There are a lot of folks fishing bass tournaments these days at all different levels. I started back in the 80s and though I don't fish as many or the big tournaments much these days my approach stays pretty much the same. When I first started fishing them I would fish for big bass all day long using big bass baits. Let me tell you it didn't take too many tournaments of only catching one or two fish for me to change that tactic. When you show up to weigh-in with two 5 pounders and get beat by folks with five fish limits of all 2-3 pounders something has got to change if you are going to win.

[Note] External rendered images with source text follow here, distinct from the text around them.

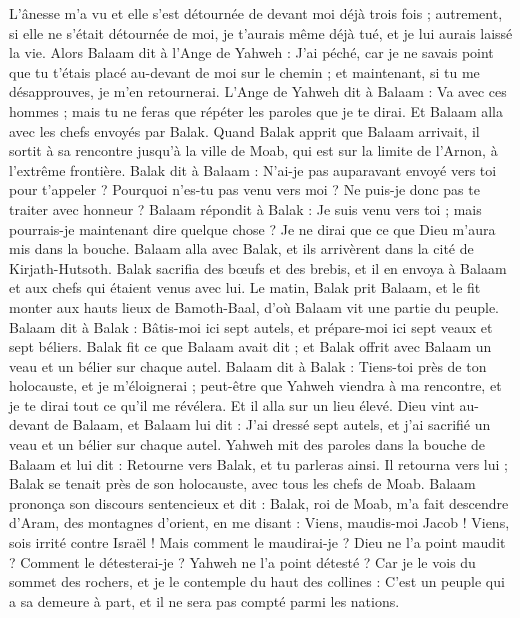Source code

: \begin{multicols}{2}
L'ânesse m'a vu et elle s'est détournée de devant moi déjà trois fois ; autrement, si elle ne s'était détournée de moi, je t'aurais même déjà tué, et je lui aurais laissé la vie.
Alors Balaam dit à l'Ange de Yahweh : J'ai péché, car je ne savais point que tu t’étais placé au-devant de moi sur le chemin ; et maintenant, si tu me désapprouves, je m'en retournerai.
L'Ange de Yahweh dit à Balaam : Va avec ces hommes ; mais tu ne feras que répéter les paroles que je te dirai. Et Balaam alla avec les chefs envoyés par Balak.
Quand Balak apprit que Balaam arrivait, il sortit à sa rencontre jusqu’à la ville de Moab, qui est sur la limite de l'Arnon, à l’extrême frontière.
Balak dit à Balaam : N'ai-je pas auparavant envoyé vers toi pour t'appeler ? Pourquoi n'es-tu pas venu vers moi ? Ne puis-je donc pas te traiter avec honneur ?
Balaam répondit à Balak : Je suis venu vers toi ; mais pourrais-je maintenant dire quelque chose ? Je ne dirai que ce que Dieu m'aura mis dans la bouche.
Balaam alla avec Balak, et ils arrivèrent dans la cité de Kirjath-Hutsoth.
Balak sacrifia des bœufs et des brebis, et il en envoya à Balaam et aux chefs qui étaient venus avec lui.
Le matin, Balak prit Balaam, et le fit monter aux hauts lieux de Bamoth-Baal, d’où Balaam vit une partie du peuple.
\VerseOne{}Balaam dit à Balak : Bâtis-moi ici sept autels, et prépare-moi ici sept veaux et sept béliers.
Balak fit ce que Balaam avait dit ; et Balak offrit avec Balaam un veau et un bélier sur chaque autel.
Balaam dit à Balak : Tiens-toi près de ton holocauste, et je m’éloignerai ; peut-être que Yahweh viendra à ma rencontre, et je te dirai tout ce qu'il me révélera. Et il alla sur un lieu élevé.
Dieu vint au-devant de Balaam, et Balaam lui dit : J'ai dressé sept autels, et j'ai sacrifié un veau et un bélier sur chaque autel.
Yahweh mit des paroles dans la bouche de Balaam et lui dit : Retourne vers Balak, et tu parleras ainsi.
Il retourna vers lui ; Balak se tenait près de son holocauste, avec tous les chefs de Moab.
Balaam prononça son discours sentencieux et dit : Balak, roi de Moab, m'a fait descendre d'Aram, des montagnes d'orient, en me disant : Viens, maudis-moi Jacob ! Viens, sois irrité contre Israël !
Mais comment le maudirai-je ? Dieu ne l’a point maudit ?  Comment le détesterai-je ? Yahweh ne l’a point détesté ?
Car je le vois du sommet des rochers, et je le contemple du haut des collines : C’est un peuple qui a sa demeure à part, et il ne sera pas compté parmi les nations.

\end{multicols}
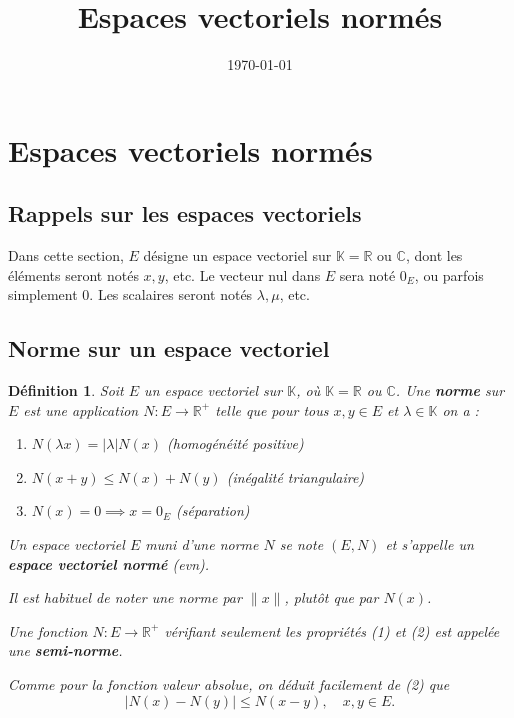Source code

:\documentclass{article}
\title{Espaces vectoriels normés}
\date{\today}
\newtheorem{definition}{Définition}
\newcommand{\K}{\mathbb{K}}
\newcommand{\R}{\mathbb{R}}
\newcommand{\C}{\mathbb{C}}
\begin{document}
\maketitle
\sloppy

\section{Espaces vectoriels normés}

\subsection{Rappels sur les espaces vectoriels}
Dans cette section, $E$ désigne un espace vectoriel sur $\K = \R$ ou $\C$, dont les éléments seront notés $x, y$, etc. Le vecteur nul dans $E$ sera noté $0_E$, ou parfois simplement $0$. Les scalaires seront notés $\lambda, \mu$, etc.

\subsection{Norme sur un espace vectoriel}

\begin{definition}
Soit $E$ un espace vectoriel sur $\K$, où $\K = \R$ ou $\C$. Une \textbf{norme} sur $E$ est une application $N : E \to \R^+$ telle que pour tous $x, y \in E$ et $\lambda \in \K$ on a :
\begin{enumerate}
    \item $N(\lambda x) = |\lambda| N(x)$ (homogénéité positive)
    \item $N(x + y) \leq N(x) + N(y)$ (inégalité triangulaire)
    \item $N(x) = 0 \implies x = 0_E$ (séparation)
\end{enumerate}
Un espace vectoriel $E$ muni d'une norme $N$ se note $(E, N)$ et s'appelle un \textbf{espace vectoriel normé} (evn).

Il est habituel de noter une norme par $\|x\|$, plutôt que par $N(x)$.

Une fonction $N : E \to \R^+$ vérifiant seulement les propriétés (1) et (2) est appelée une \textbf{semi-norme}.

Comme pour la fonction valeur absolue, on déduit facilement de (2) que
\begin{equation}
|N(x) - N(y)| \leq N(x - y), \quad x, y \in E.
\end{equation}
\end{definition}
\end{document}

So what did I do to change my approach? I started fishing for a limit first then looking for big bass. I would find spots on the lake that were holding schoolie bass and hit them fast and hard with crankbaits for my limit. Then I'd switch to my jigs and worms and move to the locations I'd found some bigger bass. The first tournament I used this tactic I won my first tournament. I caught my five fish limit in about 30 minutes and then spent the rest of the day looking for bigger bass. I was lucky to catch a 4 and a 7 pounder and ended up with a little over 17lbs and Big Bass. No that isn't a great weigh-in by today's standards but in the 80s that would win a lot of tournament and put you in the money in almost all the others.
Does this approach always work out the way it is planned, well no. Heck it is fishing and things go bad even on the best day on the water. I've had days when I'd have to catch 50 schoolie bass to get my 5 keepers and it would take hours. Then there are the days when you can't get the bigger bass to bite so you don't have a good anchor for your stringer. So I'm not telling you this is the way to go out and fish your next tournament. All I'm doing is giving you something to think about before your next tournament. The way I see it five 1 pound bass are better than showing up at weigh-in with an empty bag.